Items from a data source:
*-*-*

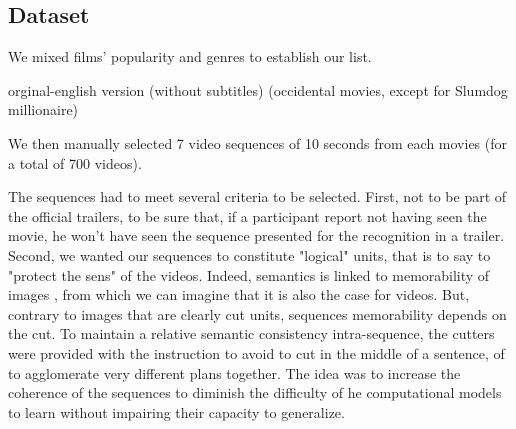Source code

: \documentclass[sigconf]{acmart}
\begin{document}
\subsection{Dataset}
We mixed films' popularity and genres to establish our list. 


orginal-english version (without subtitles) (occidental movies, except for Slumdog millionaire) %

We then manually selected 7 video sequences of 10 seconds from each movies (for a total of 700 videos).


The sequences had to meet several criteria to be selected.
First, not to be part of the official trailers, to be sure that, if a participant report not having seen the movie, he won't have seen the sequence presented for the recognition in a trailer.
Second, we wanted our sequences to constitute "logical" units, that is to say to "protect the sens" of the videos. Indeed, semantics is linked to memorability of images \cite{isola_2014_makes}, from which we can imagine that it is also the case for videos. But, contrary to images that are clearly cut units, sequences memorability depends on the cut. To maintain a relative semantic consistency intra-sequence, the cutters were provided with the instruction to avoid to cut in the middle of a sentence, of to agglomerate very different plans together. The idea was to increase the coherence of the sequences to diminish the difficulty of he computational models to learn without impairing their capacity to generalize.
\end{document}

*-*-*

## WHAT YOU WILL DO
Starting from the first line of the entries above, print each line exactly until the line containing "orginal-english version (without" has been printed, and skip the pictures.

## ANSWER TO THE PROBLEM
Source code

: \documentclass[sigconf]{acmart}
\begin{document}
\subsection{Dataset}
We mixed films' popularity and genres to establish our list. 


orginal-english version (without subtitles) (occidental movies, except for Slumdog millionaire) %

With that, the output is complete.